WHAT IS EXPECTED: In the copy you make of the entries, no picture should appear, and every word must match.

[Opening TASK MATERIAL section]

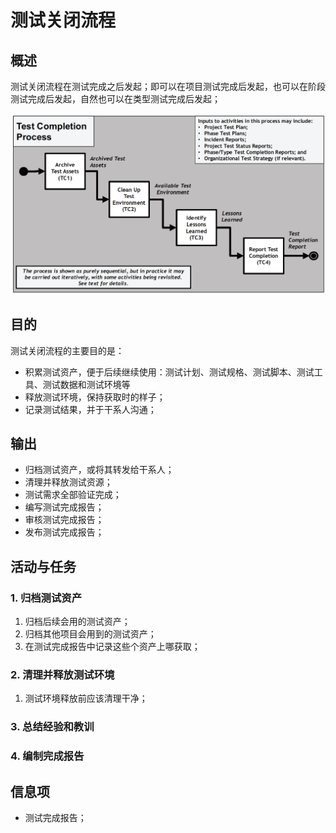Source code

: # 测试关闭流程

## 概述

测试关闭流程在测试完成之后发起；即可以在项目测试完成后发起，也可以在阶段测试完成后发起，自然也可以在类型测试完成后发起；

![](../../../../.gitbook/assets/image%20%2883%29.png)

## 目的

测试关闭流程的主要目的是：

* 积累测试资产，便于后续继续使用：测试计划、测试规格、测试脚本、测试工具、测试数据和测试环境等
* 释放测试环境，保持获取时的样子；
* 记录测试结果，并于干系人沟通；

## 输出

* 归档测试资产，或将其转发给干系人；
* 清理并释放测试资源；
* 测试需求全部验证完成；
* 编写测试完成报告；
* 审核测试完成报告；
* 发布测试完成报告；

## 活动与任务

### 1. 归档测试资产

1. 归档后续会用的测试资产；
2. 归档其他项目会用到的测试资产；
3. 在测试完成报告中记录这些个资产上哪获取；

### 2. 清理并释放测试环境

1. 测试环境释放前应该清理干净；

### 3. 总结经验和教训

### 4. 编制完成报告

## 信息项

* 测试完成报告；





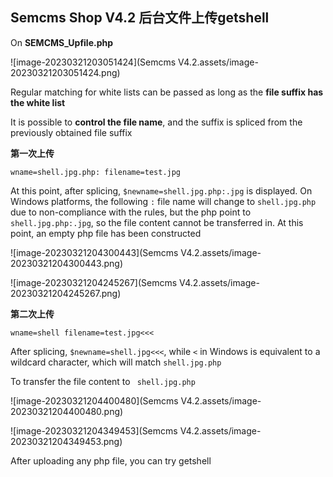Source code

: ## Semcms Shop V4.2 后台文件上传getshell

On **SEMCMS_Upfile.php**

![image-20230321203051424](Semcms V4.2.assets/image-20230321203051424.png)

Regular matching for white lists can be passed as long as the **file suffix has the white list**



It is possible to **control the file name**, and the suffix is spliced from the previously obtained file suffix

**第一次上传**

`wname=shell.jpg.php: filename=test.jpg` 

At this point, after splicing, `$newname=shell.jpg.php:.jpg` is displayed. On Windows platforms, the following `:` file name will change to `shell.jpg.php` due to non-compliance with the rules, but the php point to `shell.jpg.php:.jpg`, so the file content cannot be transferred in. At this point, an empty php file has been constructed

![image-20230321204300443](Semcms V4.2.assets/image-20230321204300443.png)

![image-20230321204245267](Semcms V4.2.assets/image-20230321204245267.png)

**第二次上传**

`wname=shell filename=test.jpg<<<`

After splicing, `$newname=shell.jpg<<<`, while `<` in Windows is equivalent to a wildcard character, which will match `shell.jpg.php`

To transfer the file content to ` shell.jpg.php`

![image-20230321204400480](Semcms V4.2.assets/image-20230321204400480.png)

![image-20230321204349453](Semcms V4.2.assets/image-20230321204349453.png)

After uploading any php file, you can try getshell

[Closing TASK MATERIAL section]

OUTPUT OF THE TASK:
Source code

: # 测试关闭流程

## 概述

测试关闭流程在测试完成之后发起；即可以在项目测试完成后发起，也可以在阶段测试完成后发起，自然也可以在类型测试完成后发起；

![](../../../../.gitbook/assets/image%20%2883%29.png)

## 目的

测试关闭流程的主要目的是：

* 积累测试资产，便于后续继续使用：测试计划、测试规格、测试脚本、测试工具、测试数据和测试环境等
* 释放测试环境，保持获取时的样子；
* 记录测试结果，并于干系人沟通；

## 输出

* 归档测试资产，或将其转发给干系人；
* 清理并释放测试资源；
* 测试需求全部验证完成；
* 编写测试完成报告；
* 审核测试完成报告；
* 发布测试完成报告；

## 活动与任务

### 1. 归档测试资产

1. 归档后续会用的测试资产；
2. 归档其他项目会用到的测试资产；
3. 在测试完成报告中记录这些个资产上哪获取；

### 2. 清理并释放测试环境

1. 测试环境释放前应该清理干净；

### 3. 总结经验和教训

### 4. 编制完成报告

## 信息项

* 测试完成报告；





Source code

: ## Semcms Shop V4.2 后台文件上传getshell

On **SEMCMS_Upfile.php**

![image-20230321203051424](Semcms V4.2.assets/image-20230321203051424.png)

Regular matching for white lists can be passed as long as the **file suffix has the white list**



It is possible to **control the file name**, and the suffix is spliced from the previously obtained file suffix

**第一次上传**

`wname=shell.jpg.php: filename=test.jpg` 

At this point, after splicing, `$newname=shell.jpg.php:.jpg` is displayed. On Windows platforms, the following `:` file name will change to `shell.jpg.php` due to non-compliance with the rules, but the php point to `shell.jpg.php:.jpg`, so the file content cannot be transferred in. At this point, an empty php file has been constructed

![image-20230321204300443](Semcms V4.2.assets/image-20230321204300443.png)

![image-20230321204245267](Semcms V4.2.assets/image-20230321204245267.png)

**第二次上传**

`wname=shell filename=test.jpg<<<`

After splicing, `$newname=shell.jpg<<<`, while `<` in Windows is equivalent to a wildcard character, which will match `shell.jpg.php`

To transfer the file content to ` shell.jpg.php`

![image-20230321204400480](Semcms V4.2.assets/image-20230321204400480.png)

![image-20230321204349453](Semcms V4.2.assets/image-20230321204349453.png)

After uploading any php file, you can try getshell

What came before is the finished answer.